#### [Problem details]
For each record below, give an exact transcription.

#### [Record set]
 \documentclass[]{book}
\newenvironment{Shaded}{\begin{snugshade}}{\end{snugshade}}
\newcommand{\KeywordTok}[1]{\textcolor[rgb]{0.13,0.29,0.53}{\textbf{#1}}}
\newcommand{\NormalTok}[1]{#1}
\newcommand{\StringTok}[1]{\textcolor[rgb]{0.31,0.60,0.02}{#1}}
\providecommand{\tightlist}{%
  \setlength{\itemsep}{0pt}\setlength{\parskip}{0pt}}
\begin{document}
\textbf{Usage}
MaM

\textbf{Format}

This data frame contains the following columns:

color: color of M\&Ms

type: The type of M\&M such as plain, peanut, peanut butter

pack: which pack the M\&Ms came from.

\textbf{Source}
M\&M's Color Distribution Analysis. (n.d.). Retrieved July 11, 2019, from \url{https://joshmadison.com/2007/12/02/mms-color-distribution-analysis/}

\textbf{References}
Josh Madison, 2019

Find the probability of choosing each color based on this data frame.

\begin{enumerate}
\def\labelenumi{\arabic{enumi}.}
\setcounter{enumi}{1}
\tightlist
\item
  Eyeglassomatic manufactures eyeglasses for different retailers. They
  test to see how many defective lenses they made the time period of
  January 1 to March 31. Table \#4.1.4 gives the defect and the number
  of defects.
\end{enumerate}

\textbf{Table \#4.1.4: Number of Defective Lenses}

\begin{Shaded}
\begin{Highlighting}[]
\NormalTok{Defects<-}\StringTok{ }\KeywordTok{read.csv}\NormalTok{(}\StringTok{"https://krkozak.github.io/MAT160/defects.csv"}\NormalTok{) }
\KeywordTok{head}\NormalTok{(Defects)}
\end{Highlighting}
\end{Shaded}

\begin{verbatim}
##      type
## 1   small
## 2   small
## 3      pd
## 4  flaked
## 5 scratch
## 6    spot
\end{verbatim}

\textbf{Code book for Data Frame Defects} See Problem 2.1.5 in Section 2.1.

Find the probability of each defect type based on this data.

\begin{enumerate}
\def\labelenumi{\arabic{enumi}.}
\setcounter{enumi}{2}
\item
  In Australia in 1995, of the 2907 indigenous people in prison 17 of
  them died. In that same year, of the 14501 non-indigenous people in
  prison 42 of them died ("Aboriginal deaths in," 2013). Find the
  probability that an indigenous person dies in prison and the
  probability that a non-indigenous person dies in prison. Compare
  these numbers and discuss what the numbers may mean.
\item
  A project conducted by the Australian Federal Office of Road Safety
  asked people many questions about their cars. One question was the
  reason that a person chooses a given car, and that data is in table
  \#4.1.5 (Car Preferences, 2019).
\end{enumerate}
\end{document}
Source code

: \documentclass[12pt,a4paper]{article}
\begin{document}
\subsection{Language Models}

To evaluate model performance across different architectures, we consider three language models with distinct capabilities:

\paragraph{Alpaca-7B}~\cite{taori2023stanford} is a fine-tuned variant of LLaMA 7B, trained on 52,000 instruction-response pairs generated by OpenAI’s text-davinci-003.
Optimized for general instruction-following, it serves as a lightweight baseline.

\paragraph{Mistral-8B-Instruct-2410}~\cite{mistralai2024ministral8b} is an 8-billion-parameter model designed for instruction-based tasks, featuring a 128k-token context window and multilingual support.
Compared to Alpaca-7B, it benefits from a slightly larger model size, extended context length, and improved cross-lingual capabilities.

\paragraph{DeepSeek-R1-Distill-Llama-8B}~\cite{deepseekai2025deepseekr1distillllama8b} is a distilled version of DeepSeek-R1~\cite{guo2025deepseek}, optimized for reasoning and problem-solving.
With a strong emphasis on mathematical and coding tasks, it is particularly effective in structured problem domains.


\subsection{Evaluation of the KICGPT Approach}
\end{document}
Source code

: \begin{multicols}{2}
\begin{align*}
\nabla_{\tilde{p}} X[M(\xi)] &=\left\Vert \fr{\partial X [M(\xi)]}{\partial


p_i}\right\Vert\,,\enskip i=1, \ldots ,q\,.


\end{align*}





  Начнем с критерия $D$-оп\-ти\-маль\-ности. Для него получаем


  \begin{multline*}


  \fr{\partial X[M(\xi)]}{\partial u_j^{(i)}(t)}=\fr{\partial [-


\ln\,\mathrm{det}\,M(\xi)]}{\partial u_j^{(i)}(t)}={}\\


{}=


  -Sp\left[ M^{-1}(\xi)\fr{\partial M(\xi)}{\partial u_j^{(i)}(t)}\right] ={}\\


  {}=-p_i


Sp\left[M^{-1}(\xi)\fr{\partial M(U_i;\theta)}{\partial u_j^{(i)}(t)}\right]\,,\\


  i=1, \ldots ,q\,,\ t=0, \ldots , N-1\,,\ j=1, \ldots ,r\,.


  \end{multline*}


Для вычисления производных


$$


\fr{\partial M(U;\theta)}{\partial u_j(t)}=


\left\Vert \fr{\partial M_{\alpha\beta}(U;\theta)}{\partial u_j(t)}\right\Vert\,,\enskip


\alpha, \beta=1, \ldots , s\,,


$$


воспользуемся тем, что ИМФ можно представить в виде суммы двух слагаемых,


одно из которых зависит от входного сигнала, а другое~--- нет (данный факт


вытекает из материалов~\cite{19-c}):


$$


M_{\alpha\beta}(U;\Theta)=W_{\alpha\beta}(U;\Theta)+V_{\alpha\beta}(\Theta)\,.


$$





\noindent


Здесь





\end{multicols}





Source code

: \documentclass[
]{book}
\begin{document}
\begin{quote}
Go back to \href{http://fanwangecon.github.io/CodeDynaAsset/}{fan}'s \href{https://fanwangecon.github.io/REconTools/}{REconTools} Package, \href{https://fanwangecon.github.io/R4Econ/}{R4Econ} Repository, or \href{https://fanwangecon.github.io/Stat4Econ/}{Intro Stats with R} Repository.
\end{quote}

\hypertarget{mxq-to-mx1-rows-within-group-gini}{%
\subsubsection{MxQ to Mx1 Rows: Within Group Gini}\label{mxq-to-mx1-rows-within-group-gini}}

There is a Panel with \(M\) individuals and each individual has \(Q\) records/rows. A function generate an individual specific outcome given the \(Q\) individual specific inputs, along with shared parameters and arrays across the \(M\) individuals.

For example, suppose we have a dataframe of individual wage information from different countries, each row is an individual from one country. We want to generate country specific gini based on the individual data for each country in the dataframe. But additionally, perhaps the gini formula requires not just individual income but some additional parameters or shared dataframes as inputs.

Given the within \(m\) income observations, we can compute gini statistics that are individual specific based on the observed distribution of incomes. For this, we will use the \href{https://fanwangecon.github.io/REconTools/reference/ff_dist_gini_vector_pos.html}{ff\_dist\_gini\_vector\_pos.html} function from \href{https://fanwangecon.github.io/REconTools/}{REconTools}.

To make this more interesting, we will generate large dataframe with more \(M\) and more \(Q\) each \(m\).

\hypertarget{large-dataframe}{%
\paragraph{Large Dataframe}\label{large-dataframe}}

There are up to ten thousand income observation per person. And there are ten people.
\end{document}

#### [Response]
 \documentclass[]{book}
\newenvironment{Shaded}{\begin{snugshade}}{\end{snugshade}}
\newcommand{\KeywordTok}[1]{\textcolor[rgb]{0.13,0.29,0.53}{\textbf{#1}}}
\newcommand{\NormalTok}[1]{#1}
\newcommand{\StringTok}[1]{\textcolor[rgb]{0.31,0.60,0.02}{#1}}
\providecommand{\tightlist}{%
  \setlength{\itemsep}{0pt}\setlength{\parskip}{0pt}}
\begin{document}
\textbf{Usage}
MaM

\textbf{Format}

This data frame contains the following columns:

color: color of M\&Ms

type: The type of M\&M such as plain, peanut, peanut butter

pack: which pack the M\&Ms came from.

\textbf{Source}
M\&M's Color Distribution Analysis. (n.d.). Retrieved July 11, 2019, from \url{https://joshmadison.com/2007/12/02/mms-color-distribution-analysis/}

\textbf{References}
Josh Madison, 2019

Find the probability of choosing each color based on this data frame.

\begin{enumerate}
\def\labelenumi{\arabic{enumi}.}
\setcounter{enumi}{1}
\tightlist
\item
  Eyeglassomatic manufactures eyeglasses for different retailers. They
  test to see how many defective lenses they made the time period of
  January 1 to March 31. Table \#4.1.4 gives the defect and the number
  of defects.
\end{enumerate}

\textbf{Table \#4.1.4: Number of Defective Lenses}

\begin{Shaded}
\begin{Highlighting}[]
\NormalTok{Defects<-}\StringTok{ }\KeywordTok{read.csv}\NormalTok{(}\StringTok{"https://krkozak.github.io/MAT160/defects.csv"}\NormalTok{) }
\KeywordTok{head}\NormalTok{(Defects)}
\end{Highlighting}
\end{Shaded}

\begin{verbatim}
##      type
## 1   small
## 2   small
## 3      pd
## 4  flaked
## 5 scratch
## 6    spot
\end{verbatim}

\textbf{Code book for Data Frame Defects} See Problem 2.1.5 in Section 2.1.

Find the probability of each defect type based on this data.

\begin{enumerate}
\def\labelenumi{\arabic{enumi}.}
\setcounter{enumi}{2}
\item
  In Australia in 1995, of the 2907 indigenous people in prison 17 of
  them died. In that same year, of the 14501 non-indigenous people in
  prison 42 of them died ("Aboriginal deaths in," 2013). Find the
  probability that an indigenous person dies in prison and the
  probability that a non-indigenous person dies in prison. Compare
  these numbers and discuss what the numbers may mean.
\item
  A project conducted by the Australian Federal Office of Road Safety
  asked people many questions about their cars. One question was the
  reason that a person chooses a given car, and that data is in table
  \#4.1.5 (Car Preferences, 2019).
\end{enumerate}
\end{document}
Source code

: \documentclass[12pt,a4paper]{article}
\begin{document}
\subsection{Language Models}

To evaluate model performance across different architectures, we consider three language models with distinct capabilities:

\paragraph{Alpaca-7B}~\cite{taori2023stanford} is a fine-tuned variant of LLaMA 7B, trained on 52,000 instruction-response pairs generated by OpenAI’s text-davinci-003.
Optimized for general instruction-following, it serves as a lightweight baseline.

\paragraph{Mistral-8B-Instruct-2410}~\cite{mistralai2024ministral8b} is an 8-billion-parameter model designed for instruction-based tasks, featuring a 128k-token context window and multilingual support.
Compared to Alpaca-7B, it benefits from a slightly larger model size, extended context length, and improved cross-lingual capabilities.

\paragraph{DeepSeek-R1-Distill-Llama-8B}~\cite{deepseekai2025deepseekr1distillllama8b} is a distilled version of DeepSeek-R1~\cite{guo2025deepseek}, optimized for reasoning and problem-solving.
With a strong emphasis on mathematical and coding tasks, it is particularly effective in structured problem domains.


\subsection{Evaluation of the KICGPT Approach}
\end{document}
Source code

: \begin{multicols}{2}
\begin{align*}
\nabla_{\tilde{p}} X[M(\xi)] &=\left\Vert \fr{\partial X [M(\xi)]}{\partial


p_i}\right\Vert\,,\enskip i=1, \ldots ,q\,.


\end{align*}





  Начнем с критерия $D$-оп\-ти\-маль\-ности. Для него получаем


  \begin{multline*}


  \fr{\partial X[M(\xi)]}{\partial u_j^{(i)}(t)}=\fr{\partial [-


\ln\,\mathrm{det}\,M(\xi)]}{\partial u_j^{(i)}(t)}={}\\


{}=


  -Sp\left[ M^{-1}(\xi)\fr{\partial M(\xi)}{\partial u_j^{(i)}(t)}\right] ={}\\


  {}=-p_i


Sp\left[M^{-1}(\xi)\fr{\partial M(U_i;\theta)}{\partial u_j^{(i)}(t)}\right]\,,\\


  i=1, \ldots ,q\,,\ t=0, \ldots , N-1\,,\ j=1, \ldots ,r\,.


  \end{multline*}


Для вычисления производных


$$


\fr{\partial M(U;\theta)}{\partial u_j(t)}=


\left\Vert \fr{\partial M_{\alpha\beta}(U;\theta)}{\partial u_j(t)}\right\Vert\,,\enskip


\alpha, \beta=1, \ldots , s\,,


$$


воспользуемся тем, что ИМФ можно представить в виде суммы двух слагаемых,


одно из которых зависит от входного сигнала, а другое~--- нет (данный факт


вытекает из материалов~\cite{19-c}):


$$


M_{\alpha\beta}(U;\Theta)=W_{\alpha\beta}(U;\Theta)+V_{\alpha\beta}(\Theta)\,.


$$





\noindent


Здесь





\end{multicols}





Source code

: \documentclass[
]{book}
\begin{document}
\begin{quote}
Go back to \href{http://fanwangecon.github.io/CodeDynaAsset/}{fan}'s \href{https://fanwangecon.github.io/REconTools/}{REconTools} Package, \href{https://fanwangecon.github.io/R4Econ/}{R4Econ} Repository, or \href{https://fanwangecon.github.io/Stat4Econ/}{Intro Stats with R} Repository.
\end{quote}

\hypertarget{mxq-to-mx1-rows-within-group-gini}{%
\subsubsection{MxQ to Mx1 Rows: Within Group Gini}\label{mxq-to-mx1-rows-within-group-gini}}

There is a Panel with \(M\) individuals and each individual has \(Q\) records/rows. A function generate an individual specific outcome given the \(Q\) individual specific inputs, along with shared parameters and arrays across the \(M\) individuals.

For example, suppose we have a dataframe of individual wage information from different countries, each row is an individual from one country. We want to generate country specific gini based on the individual data for each country in the dataframe. But additionally, perhaps the gini formula requires not just individual income but some additional parameters or shared dataframes as inputs.

Given the within \(m\) income observations, we can compute gini statistics that are individual specific based on the observed distribution of incomes. For this, we will use the \href{https://fanwangecon.github.io/REconTools/reference/ff_dist_gini_vector_pos.html}{ff\_dist\_gini\_vector\_pos.html} function from \href{https://fanwangecon.github.io/REconTools/}{REconTools}.

To make this more interesting, we will generate large dataframe with more \(M\) and more \(Q\) each \(m\).

\hypertarget{large-dataframe}{%
\paragraph{Large Dataframe}\label{large-dataframe}}

There are up to ten thousand income observation per person. And there are ten people.
\end{document}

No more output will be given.